A/N: For the Duct Tape competition.

Prompt: Snowman.

When winter comes, she's always out in the middle of it, her feet bare and slightly blue with cold, her scarf flying in the wind as her hair collects the snowflakes. Her roommates delegate themselves to drag her back in, certain that if she catches pneumonia or something, Professor Flitwick will come down on them like an odd-shaped pile of bricks (especially after the disaster last year with the Forbidden Forest), but when they try, she simply smiles at them and says that she can't, not just yet.

"But why, Luna?" Morag MacDougal asks in exasperation, flinging up her mittened hands as she glares at the fey-eyed snow nymph that seems to float before her, the edges of her skirt damp with melted snow.

"Just because," Luna replies airily, and drifts away in an eddy of swirling snow, until she seems to blend in with it. Morag blinks, shakes her head, and hurries back to the comforting warmth of the castle. Leave Loony to her "fun," she thinks with an internal eye-roll and a hasty shudder. She'll learn soon enough when she comes back in with a stuffy nose and frostbitten toes.

And meanwhile, Luna holds out her arms, slowly pinwheeling her way across the snowy grounds. She nearly slips on a patch of ice, but catches herself just in time, a delighted giggle pealing out of her throat and echoing across the lake. The snow coats her hair and shoulders, giving her a more-ethereal-than-usual appearance.

Finally, she gives up and sits down in the shadow of a skeletal-like tree, stretching denuded branches into the grey winter sky. It is freezing, but she can't seem to feel it as she curls up, resting her head on her knees. It is perfect, more perfect than she could have dreamed, and Luna appreciates it far more than words can say.

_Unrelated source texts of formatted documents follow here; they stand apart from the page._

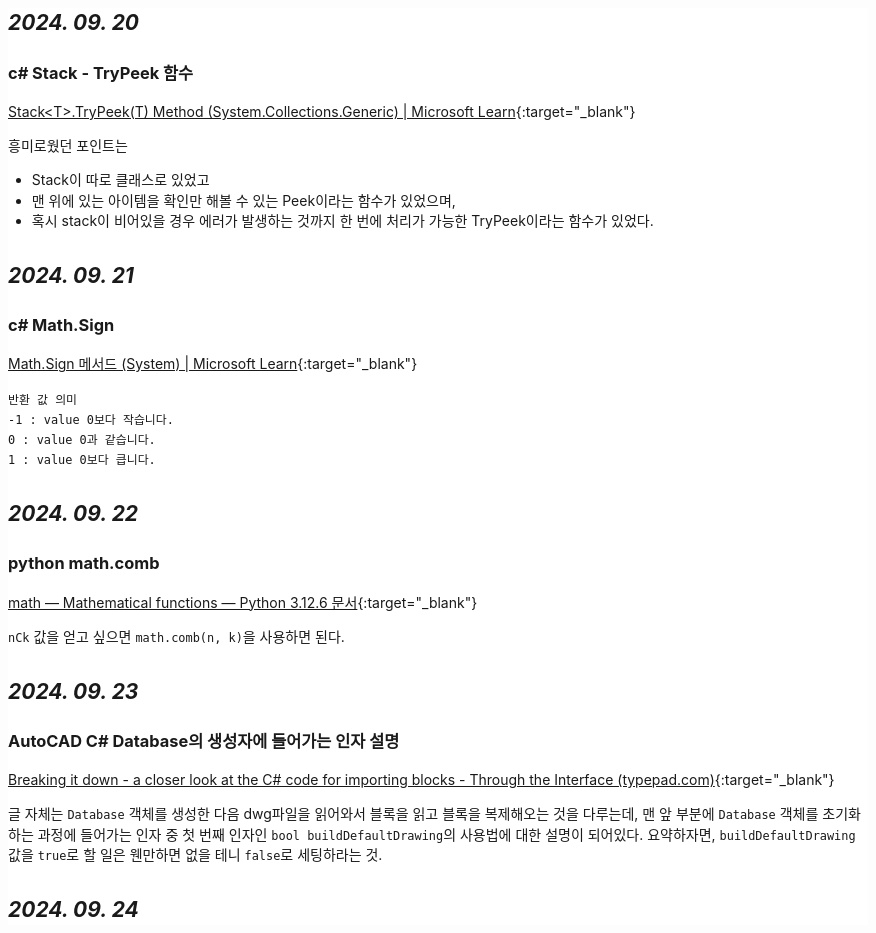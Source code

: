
 ```python
```

## _2024. 09. 20_

### c# Stack - TryPeek 함수

[Stack<T\>.TryPeek(T) Method (System.Collections.Generic) | Microsoft Learn](https://learn.microsoft.com/en-us/dotnet/api/system.collections.generic.stack-1.trypeek?view=net-8.0){:target="\_blank"}

흥미로웠던 포인트는

- Stack이 따로 클래스로 있었고
- 맨 위에 있는 아이템을 확인만 해볼 수 있는 Peek이라는 함수가 있었으며,
- 혹시 stack이 비어있을 경우 에러가 발생하는 것까지 한 번에 처리가 가능한 TryPeek이라는 함수가 있었다.

## _2024. 09. 21_

### c# Math.Sign

[Math.Sign 메서드 (System) | Microsoft Learn](https://learn.microsoft.com/ko-kr/dotnet/api/system.math.sign?view=net-7.0){:target="\_blank"}

```text
반환 값 의미
-1 : value 0보다 작습니다.
0 : value 0과 같습니다.
1 : value 0보다 큽니다.
```

## _2024. 09. 22_

### python math.comb

[math — Mathematical functions — Python 3.12.6 문서](https://docs.python.org/ko/3/library/math.html#math.comb){:target="\_blank"}

`nCk` 값을 얻고 싶으면 `math.comb(n, k)`을 사용하면 된다.

## _2024. 09. 23_

### AutoCAD C# Database의 생성자에 들어가는 인자 설명

[Breaking it down - a closer look at the C# code for importing blocks - Through the Interface (typepad.com)](https://through-the-interface.typepad.com/through_the_interface/2006/08/breaking_it_dow.html){:target="\_blank"}

글 자체는 `Database` 객체를 생성한 다음 dwg파일을 읽어와서 블록을 읽고 블록을 복제해오는 것을 다루는데, 맨 앞 부분에 `Database` 객체를 초기화 하는 과정에 들어가는 인자 중 첫 번째 인자인 `bool buildDefaultDrawing`의 사용법에 대한 설명이 되어있다. 요약하자면, `buildDefaultDrawing`값을 `true`로 할 일은 웬만하면 없을 테니 `false`로 세팅하라는 것.

## _2024. 09. 24_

She knows what the others say behind her back. She's not stupid. Loony Lovegood. A straggle-haired, big-eyed waif with a propensity for discarding her shoes and a tendency to read things upside down. Despite this, she has her own whimsical charm, and she's been asked out more than once by several boys...and girls. She always says no.

They don't understand, but how can they? They aren't made of the snow and ice like she is, deep inside. Her father always told her that this would happen some day, that she'd be unable to resist the pull of the snowflakes, the lure of the icicles forming on the eaves and the branches of the trees.

You got it from your mother, he told her, his eyes wistful as he stroked back her hair. It's in your blood.

But no one understands the pull of winter anymore, what to do when your heart is ice and your eyes reflect the snowflakes that dance through the sky. Luna sighs, lifting her head as the snowstorm dies away. Perhaps it doesn't matter, really. As long as she's here, she can be content. That's all anyone can ask.